Janssen Research & Development, LLC
Participating centers: 
United States (several centers), France, United Kingdom, Belgium, Germany, Italy, Korea, Russia, Spain, Taiwan, Germany, Austria, Romania, Moldova
estimated 165
Study Design: 
A Phase 2, Two-arm Multicenter, Open-Label Study to Determine the Efficacy and the Safety of Two Different Dose Regimens of a Pan-FGFR Tyrosine Kinase Inhibitor JNJ-42756493 in Subjects With Metastatic or Surgically Unresectable Urothelial Cancer With FGFR Genomic Alterations. Patients who have failed first line chemotherapy for metastatic disease or unresectable urothelial cancer or patients who are ineligible for cisplatin based chemotherapy (GFR < 60 mL/min) will be included.
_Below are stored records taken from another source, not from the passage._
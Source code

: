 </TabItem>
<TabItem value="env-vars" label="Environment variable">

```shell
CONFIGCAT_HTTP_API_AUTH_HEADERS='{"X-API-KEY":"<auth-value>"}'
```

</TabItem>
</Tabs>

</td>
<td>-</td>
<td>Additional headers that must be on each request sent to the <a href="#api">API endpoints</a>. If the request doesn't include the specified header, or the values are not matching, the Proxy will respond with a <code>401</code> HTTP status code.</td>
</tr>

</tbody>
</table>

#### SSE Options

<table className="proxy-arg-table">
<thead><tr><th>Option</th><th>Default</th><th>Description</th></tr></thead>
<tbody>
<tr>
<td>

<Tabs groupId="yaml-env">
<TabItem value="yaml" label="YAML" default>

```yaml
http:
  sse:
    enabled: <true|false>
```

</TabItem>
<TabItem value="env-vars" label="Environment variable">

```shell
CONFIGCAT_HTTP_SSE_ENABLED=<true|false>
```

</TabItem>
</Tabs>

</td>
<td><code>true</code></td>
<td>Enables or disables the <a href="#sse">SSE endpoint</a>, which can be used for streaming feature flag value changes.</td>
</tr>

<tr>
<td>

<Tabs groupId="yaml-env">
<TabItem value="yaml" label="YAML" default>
JNJ-42756493 is a selective and potent orally administered pan-fibroblast growth factor receptor (FGFR) tyrosine kinase inhibitor with demonstrated activity in patients with solid tumors with alterations in the FGFR pathway including urothelial carcinoma (Tabernero J et al., ASCO 2015), indicating the potential to be a new therapeutic option for these patients. Thus far no molecularly targeted agents have been approved for the treatment of this disease. However, recent advances in genomic profiling of urothelial carcinomas have identified potential therapeutic molecular targets in 69% of tumors (The Cancer Genome Atlas Project Nature 2014). Of the molecular alterations identified, FGFR signaling in particular is altered in a high proportion of bladder tumors in both muscle invasive (15–20%) and non-invasive tumors (70–80%).